Un effort pour valoriser les petits paysans et les marchés locaux

En 2020, le besoin de financement du PAM, qui provient essentiellement de contributions volontaires des États membres, est fixé à 10,6 milliards de dollars, en augmentation par rapport à 2019 (8,3 milliards de dollars). Il emploie aujourd’hui environ 12 000 personnes, dont plus de 90 % travaillent directement sur le terrain.

Aujourd’hui, le PAM ne se borne pas à fournir de l’aide alimentaire, ce qui laisserait les populations réceptrices dans une situation de passivité : depuis 2008 et le lancement du programme « Purchase for Progress », le PAM achète à des petits paysans leurs produits locaux, puis les distribue aux populations dans le besoin, ce qui permet de protéger les marchés locaux en évitant de les submerger par des produits extérieurs.

Ce dispositif vise à répondre aux critiques visant le PAM, qui font valoir que l’aide alimentaire serait en fait nuisible aux pays pauvres, encourageant la corruption des dirigeants politiques chargés de la répartir, qui monnayeraient cette aide contre des voix aux élections et revendraient les stocks de nourriture au marché noir. Mais les critiques demeurent minoritaires et, au sein d’une ONU souvent dénoncée comme impuissante, le PAM reste considéré comme un programme efficace par l’opinion mondiale.
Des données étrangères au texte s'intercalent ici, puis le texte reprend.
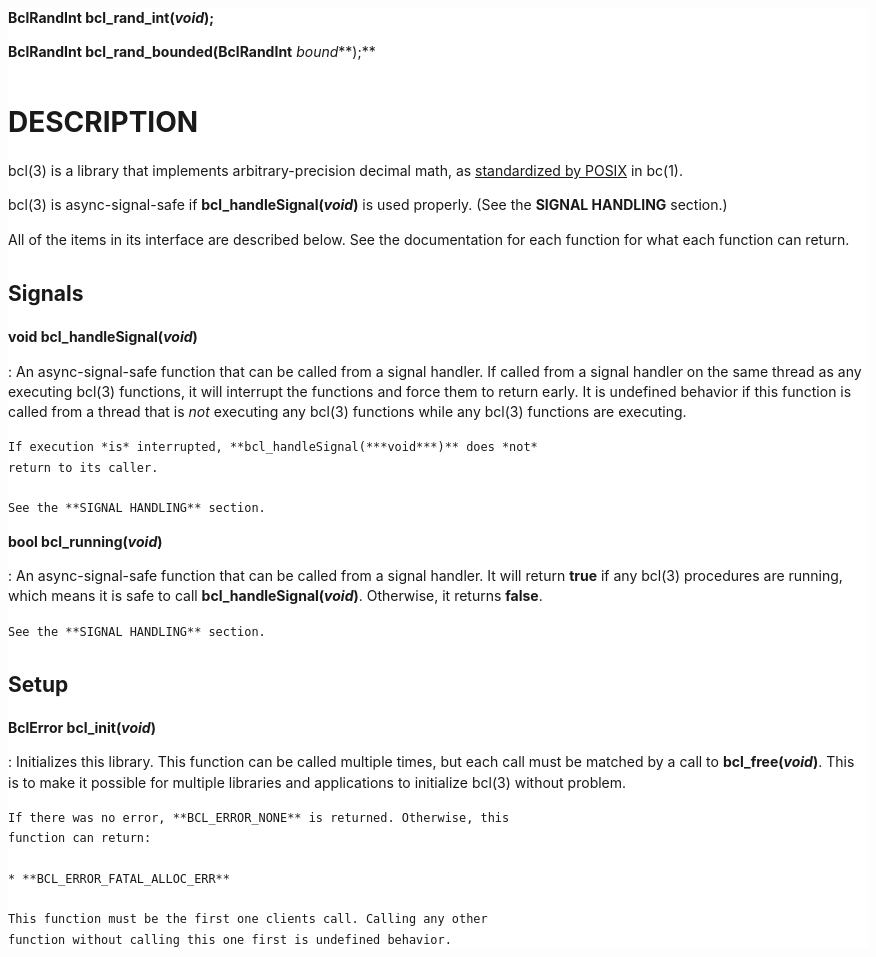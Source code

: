 **BclRandInt bcl_rand_int(***void***);**

**BclRandInt bcl_rand_bounded(BclRandInt** *bound***);**

# DESCRIPTION

bcl(3) is a library that implements arbitrary-precision decimal math, as
[standardized by POSIX][1] in bc(1).

bcl(3) is async-signal-safe if **bcl_handleSignal(***void***)** is used
properly. (See the **SIGNAL HANDLING** section.)

All of the items in its interface are described below. See the documentation for
each function for what each function can return.

## Signals

**void bcl_handleSignal(***void***)**

:   An async-signal-safe function that can be called from a signal handler. If
    called from a signal handler on the same thread as any executing bcl(3)
    functions, it will interrupt the functions and force them to return early.
    It is undefined behavior if this function is called from a thread that is
    *not* executing any bcl(3) functions while any bcl(3) functions are
    executing.

    If execution *is* interrupted, **bcl_handleSignal(***void***)** does *not*
    return to its caller.

    See the **SIGNAL HANDLING** section.

**bool bcl_running(***void***)**

:   An async-signal-safe function that can be called from a signal handler. It
    will return **true** if any bcl(3) procedures are running, which means it is
    safe to call **bcl_handleSignal(***void***)**. Otherwise, it returns
    **false**.

    See the **SIGNAL HANDLING** section.

## Setup

**BclError bcl_init(***void***)**

:   Initializes this library. This function can be called multiple times, but
    each call must be matched by a call to **bcl_free(***void***)**. This is to
    make it possible for multiple libraries and applications to initialize
    bcl(3) without problem.

    If there was no error, **BCL_ERROR_NONE** is returned. Otherwise, this
    function can return:

    * **BCL_ERROR_FATAL_ALLOC_ERR**

    This function must be the first one clients call. Calling any other
    function without calling this one first is undefined behavior.


[1]: https://pubs.opengroup.org/onlinepubs/9699919799/utilities/bc.html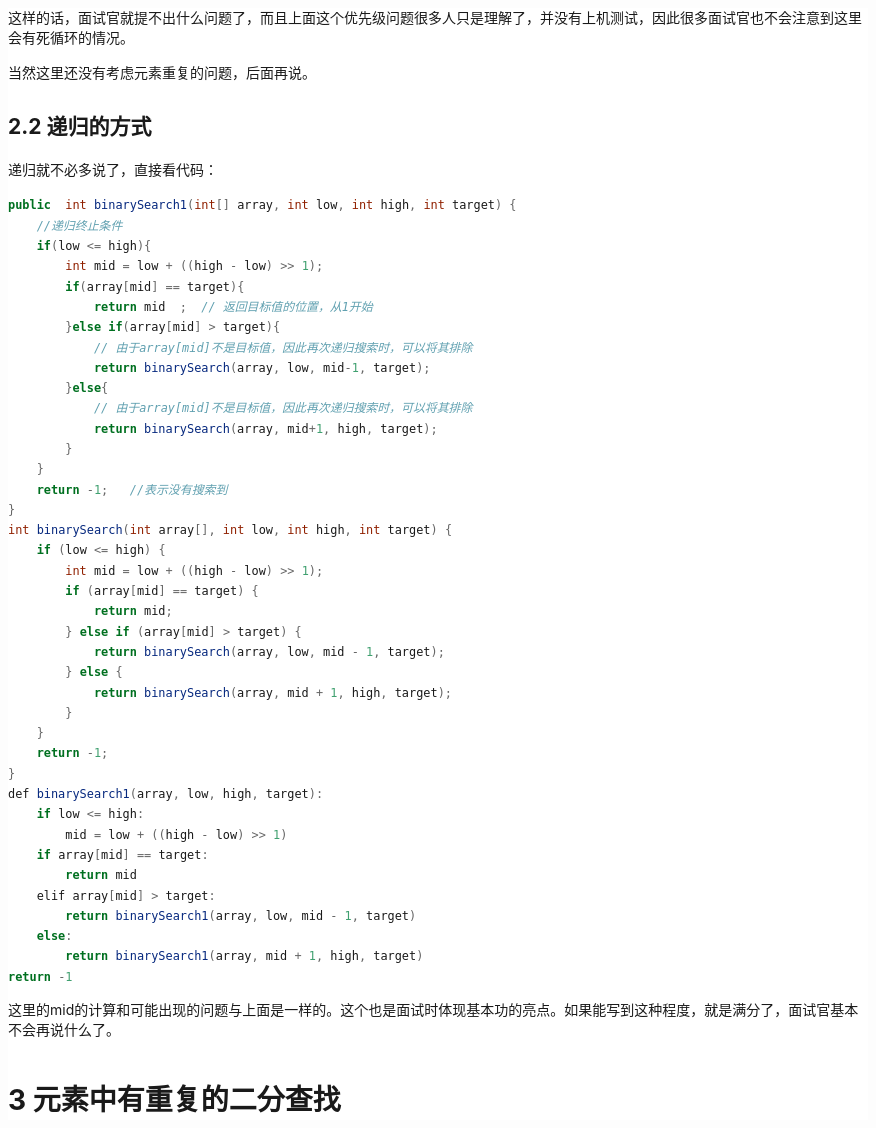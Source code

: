 这样的话，面试官就提不出什么问题了，而且上面这个优先级问题很多人只是理解了，并没有上机测试，因此很多面试官也不会注意到这里会有死循环的情况。

当然这里还没有考虑元素重复的问题，后面再说。

## 2.2 递归的方式

递归就不必多说了，直接看代码：

```java
public  int binarySearch1(int[] array, int low, int high, int target) {
    //递归终止条件
    if(low <= high){
        int mid = low + ((high - low) >> 1);
        if(array[mid] == target){
            return mid  ;  // 返回目标值的位置，从1开始
        }else if(array[mid] > target){
            // 由于array[mid]不是目标值，因此再次递归搜索时，可以将其排除
            return binarySearch(array, low, mid-1, target);
        }else{
            // 由于array[mid]不是目标值，因此再次递归搜索时，可以将其排除
            return binarySearch(array, mid+1, high, target);
        }
    }
    return -1;   //表示没有搜索到
}
int binarySearch(int array[], int low, int high, int target) {
    if (low <= high) {
        int mid = low + ((high - low) >> 1);
        if (array[mid] == target) {
            return mid;
        } else if (array[mid] > target) {
            return binarySearch(array, low, mid - 1, target);
        } else {
            return binarySearch(array, mid + 1, high, target);
        }
    }
    return -1;
}
def binarySearch1(array, low, high, target):
    if low <= high:
        mid = low + ((high - low) >> 1)
    if array[mid] == target:
        return mid
    elif array[mid] > target:
        return binarySearch1(array, low, mid - 1, target)
    else:
        return binarySearch1(array, mid + 1, high, target)
return -1
```

这里的mid的计算和可能出现的问题与上面是一样的。这个也是面试时体现基本功的亮点。如果能写到这种程度，就是满分了，面试官基本不会再说什么了。

# 3 元素中有重复的二分查找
La crise de la Covid-19 et l’objectif faim zéro

Actuellement, alors que plus de 821 millions de personnes dans le monde souffrent de faim chronique, la situation est en aggravation du fait de la pandémie de Covid-19, et l’objectif faim zéro que l’ONU s’est fíxé pour 2030 semble hors d’atteinte : la pandémie de Covid a eu pour effet de faire baisser drastiquement les dons d’aide alimentaire. Le PAM s’alarme d’une possible « pandémie de la faim », qui s’ajouterait à la pandémie actuelle.

Covid-19 : « Nous sommes au bord d’une pandémie de faim », avertit l’ONU.

Cela montre bien l’imbrication étroite des problèmes sanitaires, alimentaires, et même géopolitiques. C’est pourquoi seule l’ONU, institution universelle, multilatérale, et agissant sur plusieurs domaines (la santé avec l’OMS, la culture et l’éducation avec l’Unesco, l’alimentation et l’agriculture avec la FAO, etc.), peut agir efficacement.

Il est donc nécessaire que les États membres lui fournissent les financements nécessaires et lui donnent les moyens d’agir.